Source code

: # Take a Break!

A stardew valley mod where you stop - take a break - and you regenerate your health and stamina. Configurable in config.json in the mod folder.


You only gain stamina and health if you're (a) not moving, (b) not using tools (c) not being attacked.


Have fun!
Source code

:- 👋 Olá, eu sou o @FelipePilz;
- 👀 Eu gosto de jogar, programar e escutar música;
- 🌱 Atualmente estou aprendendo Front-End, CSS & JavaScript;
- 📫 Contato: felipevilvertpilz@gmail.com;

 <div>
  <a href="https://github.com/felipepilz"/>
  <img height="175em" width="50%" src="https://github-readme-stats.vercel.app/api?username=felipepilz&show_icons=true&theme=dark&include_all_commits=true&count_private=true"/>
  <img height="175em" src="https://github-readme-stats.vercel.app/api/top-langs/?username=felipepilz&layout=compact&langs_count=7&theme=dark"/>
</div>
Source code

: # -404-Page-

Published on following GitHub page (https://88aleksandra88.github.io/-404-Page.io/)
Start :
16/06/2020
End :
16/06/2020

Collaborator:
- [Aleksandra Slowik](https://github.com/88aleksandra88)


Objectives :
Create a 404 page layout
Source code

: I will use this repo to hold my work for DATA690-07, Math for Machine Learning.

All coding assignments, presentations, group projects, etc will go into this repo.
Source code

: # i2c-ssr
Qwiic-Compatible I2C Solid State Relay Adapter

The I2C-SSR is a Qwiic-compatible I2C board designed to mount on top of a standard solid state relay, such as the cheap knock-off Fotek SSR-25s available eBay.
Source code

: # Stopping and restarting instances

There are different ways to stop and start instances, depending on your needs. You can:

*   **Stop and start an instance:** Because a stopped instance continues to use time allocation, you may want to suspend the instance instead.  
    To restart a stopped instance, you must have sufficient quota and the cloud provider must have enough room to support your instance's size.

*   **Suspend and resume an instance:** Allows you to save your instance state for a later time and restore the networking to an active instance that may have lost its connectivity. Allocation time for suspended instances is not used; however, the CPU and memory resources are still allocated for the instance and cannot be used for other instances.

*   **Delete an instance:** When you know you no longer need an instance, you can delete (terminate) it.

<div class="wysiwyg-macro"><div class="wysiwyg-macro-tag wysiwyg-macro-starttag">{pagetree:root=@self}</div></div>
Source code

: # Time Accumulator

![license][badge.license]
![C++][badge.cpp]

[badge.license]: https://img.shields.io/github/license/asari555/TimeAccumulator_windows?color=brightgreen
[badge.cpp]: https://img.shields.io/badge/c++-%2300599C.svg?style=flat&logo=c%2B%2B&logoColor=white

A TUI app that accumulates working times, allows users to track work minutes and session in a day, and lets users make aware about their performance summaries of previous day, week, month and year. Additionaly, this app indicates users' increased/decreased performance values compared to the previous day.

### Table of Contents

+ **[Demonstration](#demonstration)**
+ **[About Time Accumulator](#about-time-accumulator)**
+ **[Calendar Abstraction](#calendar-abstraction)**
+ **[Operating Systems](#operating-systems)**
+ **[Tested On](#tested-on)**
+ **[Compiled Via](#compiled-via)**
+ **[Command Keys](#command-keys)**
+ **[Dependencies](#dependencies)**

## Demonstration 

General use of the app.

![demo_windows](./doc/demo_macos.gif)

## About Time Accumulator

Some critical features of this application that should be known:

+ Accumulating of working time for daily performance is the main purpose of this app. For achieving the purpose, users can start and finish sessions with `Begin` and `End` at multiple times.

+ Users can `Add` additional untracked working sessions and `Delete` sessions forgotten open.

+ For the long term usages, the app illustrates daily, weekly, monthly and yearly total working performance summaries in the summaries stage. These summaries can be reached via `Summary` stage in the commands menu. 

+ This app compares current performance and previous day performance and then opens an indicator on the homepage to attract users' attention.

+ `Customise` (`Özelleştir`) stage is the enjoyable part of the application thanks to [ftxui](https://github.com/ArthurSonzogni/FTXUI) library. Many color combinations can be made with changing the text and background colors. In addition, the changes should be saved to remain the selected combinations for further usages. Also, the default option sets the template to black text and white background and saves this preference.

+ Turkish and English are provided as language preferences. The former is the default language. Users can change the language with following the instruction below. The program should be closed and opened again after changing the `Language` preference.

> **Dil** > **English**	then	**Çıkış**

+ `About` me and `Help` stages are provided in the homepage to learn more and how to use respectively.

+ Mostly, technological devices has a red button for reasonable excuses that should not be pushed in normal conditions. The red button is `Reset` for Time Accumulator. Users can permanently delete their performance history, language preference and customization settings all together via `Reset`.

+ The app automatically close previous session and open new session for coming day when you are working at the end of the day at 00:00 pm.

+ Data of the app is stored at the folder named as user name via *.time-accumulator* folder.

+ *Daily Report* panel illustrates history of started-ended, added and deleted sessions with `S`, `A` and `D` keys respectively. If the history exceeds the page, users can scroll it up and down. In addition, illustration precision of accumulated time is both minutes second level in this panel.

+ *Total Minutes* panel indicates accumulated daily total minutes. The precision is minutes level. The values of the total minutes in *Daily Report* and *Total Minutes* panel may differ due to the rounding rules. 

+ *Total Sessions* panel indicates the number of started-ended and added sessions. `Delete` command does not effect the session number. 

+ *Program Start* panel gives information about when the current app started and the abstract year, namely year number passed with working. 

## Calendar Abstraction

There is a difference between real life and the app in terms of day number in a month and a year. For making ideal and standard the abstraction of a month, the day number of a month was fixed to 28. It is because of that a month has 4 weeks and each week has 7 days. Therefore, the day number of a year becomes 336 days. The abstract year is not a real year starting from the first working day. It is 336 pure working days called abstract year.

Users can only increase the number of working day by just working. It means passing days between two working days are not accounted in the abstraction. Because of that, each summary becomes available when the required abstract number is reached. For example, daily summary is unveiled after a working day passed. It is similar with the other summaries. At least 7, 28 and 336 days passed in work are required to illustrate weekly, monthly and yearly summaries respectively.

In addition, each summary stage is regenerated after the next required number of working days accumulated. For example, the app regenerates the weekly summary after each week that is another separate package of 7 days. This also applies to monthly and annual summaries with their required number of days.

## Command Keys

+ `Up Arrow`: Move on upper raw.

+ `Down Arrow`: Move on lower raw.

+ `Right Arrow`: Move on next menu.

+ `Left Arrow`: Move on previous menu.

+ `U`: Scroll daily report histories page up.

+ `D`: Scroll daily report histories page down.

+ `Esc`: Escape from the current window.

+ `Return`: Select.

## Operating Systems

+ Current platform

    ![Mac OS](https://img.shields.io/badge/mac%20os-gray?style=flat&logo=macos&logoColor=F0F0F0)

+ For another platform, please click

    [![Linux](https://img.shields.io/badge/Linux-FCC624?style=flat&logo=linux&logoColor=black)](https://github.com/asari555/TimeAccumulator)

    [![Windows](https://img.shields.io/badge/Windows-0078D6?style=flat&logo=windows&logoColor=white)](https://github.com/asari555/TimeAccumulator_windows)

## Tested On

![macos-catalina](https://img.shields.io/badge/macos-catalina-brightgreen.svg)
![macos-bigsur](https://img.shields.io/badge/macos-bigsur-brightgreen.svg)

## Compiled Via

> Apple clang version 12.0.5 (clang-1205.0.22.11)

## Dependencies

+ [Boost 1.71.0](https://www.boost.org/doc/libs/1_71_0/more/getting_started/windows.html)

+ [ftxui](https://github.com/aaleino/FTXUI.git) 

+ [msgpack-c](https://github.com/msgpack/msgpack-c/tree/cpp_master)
....
Exercise instructions: Lines to set down from above: the line with "## About Time Accumulator", the line with "sessions forgotten open.", and every line between, each exactly as written.

Response area:
## About Time Accumulator

Some critical features of this application that should be known:

+ Accumulating of working time for daily performance is the main purpose of this app. For achieving the purpose, users can start and finish sessions with `Begin` and `End` at multiple times.

+ Users can `Add` additional untracked working sessions and `Delete` sessions forgotten open.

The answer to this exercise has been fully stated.